Pour la petite histoire, et c’est Brighelli qui le détaille dans l’un de ses ouvrages, la méthode globale pure a été utilisée par les instituteurs français en Algérie, quand elle était française. On l’a déjà écrit ici mais ça ne fait pas de mal de rabâcher, comme une bonne prof de français : il s’agissait d’apprendre aux petits Français d’Algérie ou Algériens de France d’apprendre à lire et à écrire, mais sans que ça n’aille trop loin. Quelques centaines de mots étaient suffisants. Au-delà, ça pouvait devenir politique et remettre en question le pouvoir central. Qu’on soit pour ou contre l’Algérie française, c’est le même tarif. La preuve, c’est le pouvoir algérien central qui aujourd’hui fait face à des vagues de jeunes diplômés qui, devant le mur du chômage et du désœuvrement, remettent en question ce même pouvoir.

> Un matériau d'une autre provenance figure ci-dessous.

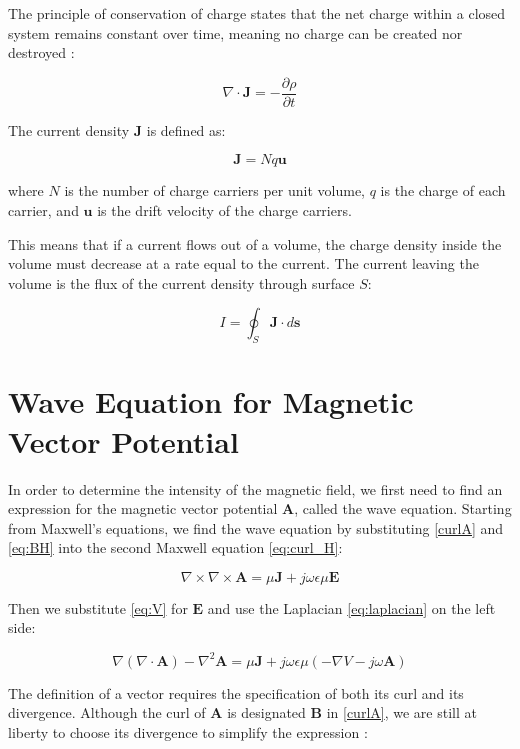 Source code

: The principle of conservation of charge states 
that the net charge within a closed system remains 
constant over time, meaning no charge can be 
created nor destroyed \cite{book-magnetism}:

\begin{equation}
    \nabla \cdot \mathbf{J} = -\frac{\partial \rho}
    {\partial t}
\end{equation}

The current density \(\mathbf{J}\) is defined as:

\begin{equation}
    \mathbf{J} = N q \mathbf{u}
\end{equation}

where \(N\) is the number of charge carriers per 
unit volume, \(q\) is the charge of each carrier, 
and \(\mathbf{u}\) is the drift velocity of the 
charge carriers.

This means that if a current flows out of a volume, 
the charge density inside the volume must decrease 
at a rate equal to the current. The current leaving 
the volume is the flux of the current density 
through surface \(S\):

\begin{equation}
    I = \oint_S \mathbf{J} \cdot d\mathbf{s}
    \label{eq:defI}
\end{equation}

\section{Wave Equation for Magnetic Vector Potential}

In order to determine the intensity of the magnetic 
field, we first need to find an expression for the 
magnetic vector potential \(\mathbf{A}\), called the 
wave equation. Starting from Maxwell's equations, 
we find the wave equation by substituting \ref{curlA} 
and \ref{eq:BH} into the second Maxwell equation 
\ref{eq:curl_H}:

\[
    \nabla \times \nabla \times \mathbf{A} = 
    \mu \mathbf{J} + j\omega\epsilon \mu \mathbf{E}
\]

Then we substitute \ref{eq:V} for $\mathbf{E}$ and 
use the Laplacian \ref{eq:laplacian} on the left side:

\[
    \nabla (\nabla \cdot \mathbf{A}) - \nabla^2 
    \mathbf{A} = \mu \mathbf{J} + j\omega \epsilon 
    \mu \left(-\nabla V - j \omega \mathbf{A}\right)
\]

The definition of a vector requires the specification 
of both its curl and its divergence. Although the curl 
of $\mathbf{A}$ is designated $\mathbf{B}$ in 
\ref{curlA}, we are still at liberty to choose its 
divergence to simplify the expression 
\cite{book-magnetism}:

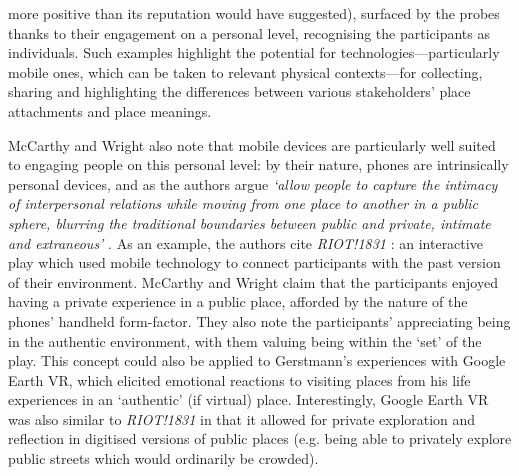 more positive than its reputation would have suggested), surfaced by the probes thanks to their engagement on a personal level, recognising the participants as individuals. Such examples highlight the potential for technologies---particularly mobile ones, which can be taken to relevant physical contexts---for collecting, sharing and highlighting the differences between various stakeholders' place attachments and place meanings.

McCarthy and Wright also note that mobile devices are particularly well suited to engaging people on this personal level: by their nature, phones are intrinsically personal devices, and as the authors argue \textit{`allow people to capture the intimacy of interpersonal relations while moving from one place to another in a public sphere, blurring the traditional boundaries between public and private, intimate and extraneous'} \citep{McCarthy2005}. As an example, the authors cite \textit{RIOT!1831} \citep{Blythe2006}: an interactive play which used mobile technology to connect participants with the past version of their environment. McCarthy and Wright claim that the participants enjoyed having a private experience in a public place, afforded by the nature of the phones' handheld form-factor. They also note the participants' appreciating being in the authentic environment, with them valuing being within the `set' of the play. This concept could also be applied to Gerstmann's experiences with Google Earth VR, which elicited emotional reactions to visiting places from his life experiences in an `authentic' (if virtual) place. Interestingly, Google Earth VR was also similar to \textit{RIOT!1831} in that it allowed for private exploration and reflection in digitised versions of public places (e.g. being able to privately explore public streets which would ordinarily be crowded).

De notre côté de la Méditerranée, aujourd’hui, les instituteurs n’ont pas l’ordre d’appliquer la méthode phonique ou syllabique, mais cette dernière est fortement conseillée, depuis Robien jusque Blanquer. Dans les faits, c’est une méthode semi-globale qui prédomine :
« C’est là que le sujet devient amusant parce qu’en France, ce que l’on appelle méthode globale ou méthode syllabique est particulièrement marginal. La très grande majorité des enseignants utilisent une méthode mixte ou alors un mélange entre ces différentes méthodes, de manière plus ou moins réfléchie. On peut dire qu’à défaut d’avoir une méthode clairement établie et dont l’efficacité est prouvée, les instituteurs bricolent. Ils utilisent leurs propres méthodes selon ce que leur dictent leurs expériences, leurs connaissances et leur bon sens. » (Epopia)
Mais, comme toujours, en apprentissage de lecture comme en marche en montagne, si on veut aller haut, il faut savoir souffrir. Et la méthode syllabique pure, enseignée chez les jésuites, sans concessions, donne le plus haut niveau de français, écrit et parlé. Avec la méthode globale pure, on fait de la rando sur du plat, sans beaucoup de « déniv »...

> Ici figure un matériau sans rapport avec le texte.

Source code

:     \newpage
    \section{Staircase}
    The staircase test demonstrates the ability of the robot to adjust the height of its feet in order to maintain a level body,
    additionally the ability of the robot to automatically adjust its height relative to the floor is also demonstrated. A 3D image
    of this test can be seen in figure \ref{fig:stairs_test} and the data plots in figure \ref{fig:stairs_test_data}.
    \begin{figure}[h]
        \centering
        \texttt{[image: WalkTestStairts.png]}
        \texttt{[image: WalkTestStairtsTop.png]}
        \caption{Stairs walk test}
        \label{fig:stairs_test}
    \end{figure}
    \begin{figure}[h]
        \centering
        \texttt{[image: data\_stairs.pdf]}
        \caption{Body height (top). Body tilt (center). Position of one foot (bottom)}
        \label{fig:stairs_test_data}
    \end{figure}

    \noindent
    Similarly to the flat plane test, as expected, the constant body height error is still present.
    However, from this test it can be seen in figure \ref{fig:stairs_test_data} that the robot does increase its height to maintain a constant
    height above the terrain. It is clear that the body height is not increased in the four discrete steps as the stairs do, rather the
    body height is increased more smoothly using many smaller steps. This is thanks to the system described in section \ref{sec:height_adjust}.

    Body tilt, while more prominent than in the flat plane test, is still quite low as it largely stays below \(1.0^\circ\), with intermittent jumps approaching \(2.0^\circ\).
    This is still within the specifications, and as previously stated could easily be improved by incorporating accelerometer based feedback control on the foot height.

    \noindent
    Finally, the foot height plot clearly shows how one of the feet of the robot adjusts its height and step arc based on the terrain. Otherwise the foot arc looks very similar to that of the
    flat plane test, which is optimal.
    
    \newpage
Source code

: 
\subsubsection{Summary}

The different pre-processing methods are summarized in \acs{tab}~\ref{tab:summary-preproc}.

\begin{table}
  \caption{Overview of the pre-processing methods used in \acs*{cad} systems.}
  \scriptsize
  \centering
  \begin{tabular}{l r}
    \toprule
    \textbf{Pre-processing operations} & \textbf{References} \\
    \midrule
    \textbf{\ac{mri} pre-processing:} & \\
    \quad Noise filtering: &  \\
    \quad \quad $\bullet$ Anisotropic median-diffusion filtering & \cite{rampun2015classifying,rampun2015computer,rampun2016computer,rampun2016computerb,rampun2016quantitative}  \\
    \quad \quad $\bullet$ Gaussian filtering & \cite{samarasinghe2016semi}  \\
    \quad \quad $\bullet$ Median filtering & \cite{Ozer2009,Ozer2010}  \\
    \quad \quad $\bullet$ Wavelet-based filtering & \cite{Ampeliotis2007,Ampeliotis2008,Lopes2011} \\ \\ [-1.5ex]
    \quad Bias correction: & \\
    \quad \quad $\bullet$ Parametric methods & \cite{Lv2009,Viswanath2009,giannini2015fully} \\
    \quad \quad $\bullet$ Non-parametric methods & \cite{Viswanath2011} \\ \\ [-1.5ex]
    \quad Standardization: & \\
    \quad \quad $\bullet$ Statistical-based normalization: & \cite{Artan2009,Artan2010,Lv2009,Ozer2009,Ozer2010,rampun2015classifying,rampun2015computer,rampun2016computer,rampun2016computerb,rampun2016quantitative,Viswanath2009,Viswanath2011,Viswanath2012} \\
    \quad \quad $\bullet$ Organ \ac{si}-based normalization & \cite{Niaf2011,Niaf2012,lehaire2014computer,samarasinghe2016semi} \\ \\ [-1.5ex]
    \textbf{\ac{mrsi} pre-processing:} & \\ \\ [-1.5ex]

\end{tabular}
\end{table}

Du temps du pouvoir absolu de la gauche à l’école, actuellement remis en question, de nombreux parents refaisaient en douce à la maison les cours de lecture à leurs enfants de CP, et ce jusqu’au CM2, avec la bonne vieille méthode Boscher. Ils palliaient les défaillances égalitaristes de l’Éducation nationale qui préférait l’abaissement général à l’effort collectif. Et ça continue.